A decisão foi tomada por unanimidade pela Quarta Câmara Criminal do TJMT ao negar habeas corpus da defesa, que pedia a revogação da prisão. Conforme os autos, há indícios suficientes de autoria e materialidade, com base em boletim de ocorrência, depoimentos, exame de corpo de delito e relato detalhado da vítima.
Segundo a investigação, a mulher relatou agressões físicas, ameaças de morte e comportamento controlador e ofensivo por parte do acusado. O caso também foi classificado como de alto risco por meio do Formulário Nacional de Avaliação de Risco, que apontou agravamento das ameaças e da violência.
O histórico do investigado também pesou na decisão. Ele já responde a outros
procedimentos, inclusive relacionados à violência doméstica, o que, segundo o
Judiciário, indica possibilidade de reiteração criminosa.
A defesa alegou falta de provas, desproporcionalidade da prisão e pediu a
substituição por medidas cautelares.

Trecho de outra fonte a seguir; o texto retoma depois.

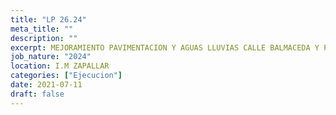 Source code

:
 ```yaml
---
title: "LP 26.24"
meta_title: ""
description: ""
excerpt: MEJORAMIENTO PAVIMENTACION Y AGUAS LLUVIAS CALLE BALMACEDA Y PAPUDO CATAPILCO
job_nature: "2024"
location: I.M ZAPALLAR
categories: ["Ejecucion"]
date: 2021-07-11
draft: false
---
```

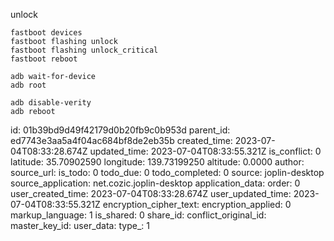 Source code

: unlock

```
fastboot devices
fastboot flashing unlock
fastboot flashing unlock_critical
fastboot reboot

adb wait-for-device
adb root

adb disable-verity
adb reboot
```

id: 01b39bd9d49f42179d0b20fb9c0b953d
parent_id: ed7743e3aa5a4f04ac684bf8de2eb35b
created_time: 2023-07-04T08:33:28.674Z
updated_time: 2023-07-04T08:33:55.321Z
is_conflict: 0
latitude: 35.70902590
longitude: 139.73199250
altitude: 0.0000
author: 
source_url: 
is_todo: 0
todo_due: 0
todo_completed: 0
source: joplin-desktop
source_application: net.cozic.joplin-desktop
application_data: 
order: 0
user_created_time: 2023-07-04T08:33:28.674Z
user_updated_time: 2023-07-04T08:33:55.321Z
encryption_cipher_text: 
encryption_applied: 0
markup_language: 1
is_shared: 0
share_id: 
conflict_original_id: 
master_key_id: 
user_data: 
type_: 1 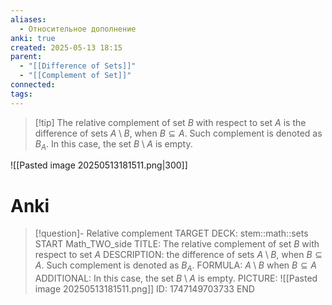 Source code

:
 ```yaml
---
aliases:
  - Относительное дополнение
anki: true
created: 2025-05-13 18:15
parent:
  - "[[Difference of Sets]]"
  - "[[Complement of Set]]"
connected: 
tags:
---
```


> [!tip] The relative complement of set ${B}$ with respect to set ${A}$ 
is the difference of sets ${A \setminus B}$, when ${B \subseteq A}$.
Such complement is denoted as ${B_A}$.
In this case, the set ${B \setminus A}$ is empty.


![[Pasted image 20250513181511.png|300]]

# Anki
> [!question]- Relative complement
TARGET DECK: stem::math::sets
START
Math_TWO_side
TITLE: The relative complement of set ${B}$ with respect to set ${A}$ 
DESCRIPTION: the difference of sets ${A \setminus B}$, when ${B \subseteq A}$. Such complement is denoted as ${B_A}$.
FORMULA: ${A \setminus B}$ when ${B \subseteq A}$
ADDITIONAL: In this case, the set ${B \setminus A}$ is empty.
PICTURE: ![[Pasted image 20250513181511.png]]
ID: 1747149703733
END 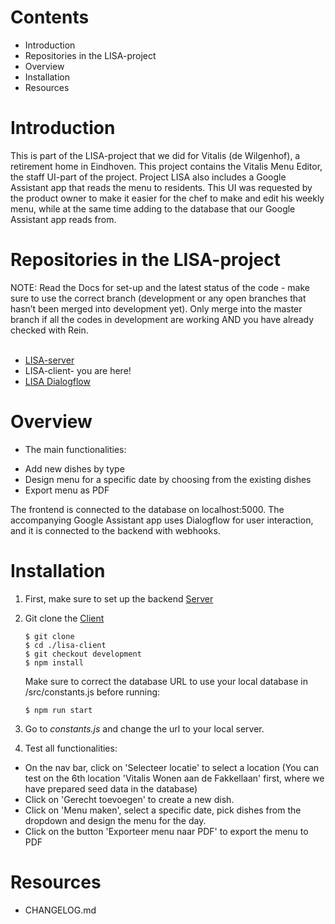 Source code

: # Contents
- Introduction
- Repositories in the LISA-project
- Overview
- Installation 
- Resources


# Introduction 
This is part of the LISA-project that we did for Vitalis (de Wilgenhof), a retirement home in Eindhoven. This project contains the Vitalis Menu Editor, the staff UI-part of the project. Project LISA also includes a Google Assistant app that reads the menu to residents. This UI was requested by the product owner to make it easier for the chef to make and edit his weekly menu, while at the same time adding to the database that our Google Assistant app reads from. 


# Repositories in the LISA-project
NOTE: Read the Docs for set-up and the latest status of the code - make sure to use the correct branch (development or any open branches that hasn’t been merged into development yet). Only merge into the master branch if all the codes in development are working AND you have already checked with Rein. <br>
<br>
- [LISA-server](https://github.com/Official-Codaisseur-Graduate/lisa-server)
- LISA-client- you are here!
- [LISA Dialogflow](https://github.com/Official-Codaisseur-Graduate/lisa-client-dialogflow)


# Overview

- The main functionalities: 
* Add new dishes by type
* Design menu for a specific date by choosing from the existing dishes
* Export menu as PDF


The frontend is connected to the database on localhost:5000. 
The accompanying Google Assistant app uses Dialogflow for user interaction, and it is connected to the backend with webhooks.


# Installation
1) First, make sure to set up the backend [Server](https://github.com/Official-Codaisseur-Graduate/lisa-server)

2) Git clone the [Client](https://github.com/Official-Codaisseur-Graduate/lisa-client)
    ```
    $ git clone
    $ cd ./lisa-client
    $ git checkout development
    $ npm install
    ```
    Make sure to correct the database URL to use your local database in /src/constants.js before running:
    ```
    $ npm run start
    ```
3) Go to *constants.js* and change the url to your local server.

4) Test all functionalities:
- On the nav bar, click on 'Selecteer locatie' to select a location (You can test on the 6th location 'Vitalis Wonen aan de Fakkellaan' first, where we have prepared seed data in the database)
- Click on 'Gerecht toevoegen' to create a new dish.
- Click on 'Menu maken', select a specific date, pick dishes from the dropdown and design the menu for the day.
- Click on the button 'Exporteer menu naar PDF' to export the menu to PDF

# Resources
- CHANGELOG.md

No entanto, os magistrados entenderam que
a liberdade do acusado representa risco à integridade física e psicológica da
vítima, tornando insuficientes medidas alternativas.
Na decisão, o relator, desembargador Lídio Modesto da Silva Filho, destacou
que, embora a prisão preventiva seja medida extrema, ela é necessária diante do
caso concreto. “Ainda que a prisão provisória seja uma medida extrema, certo é
que em casos excepcionais como este dos autos a garantia da ordem pública e a
segurança da vítima prevalecem sobre a liberdade individual”, diz trecho do
voto.
O acórdão também enfatiza o uso do Protocolo com Perspectiva de Gênero como
diretriz para o julgamento. “Ressalte-se, ainda, que alicerçado no Protocolo
para Julgamento com Perspectiva de Gênero elaborado pelo Conselho Nacional de
Justiça, em que se firmou posicionamento de aumentar o espectro de proteção da
mulher vítima em situação de violência doméstica e familiar, esta relatoria tem
por praxe verificar, em cada caso concreto, eventuais necessidades específicas
a serem adotadas em favor das vítimas vulneráveis, o que reforça, por ora, a
necessidade de manutenção da segregação cautelar”, destaca o voto.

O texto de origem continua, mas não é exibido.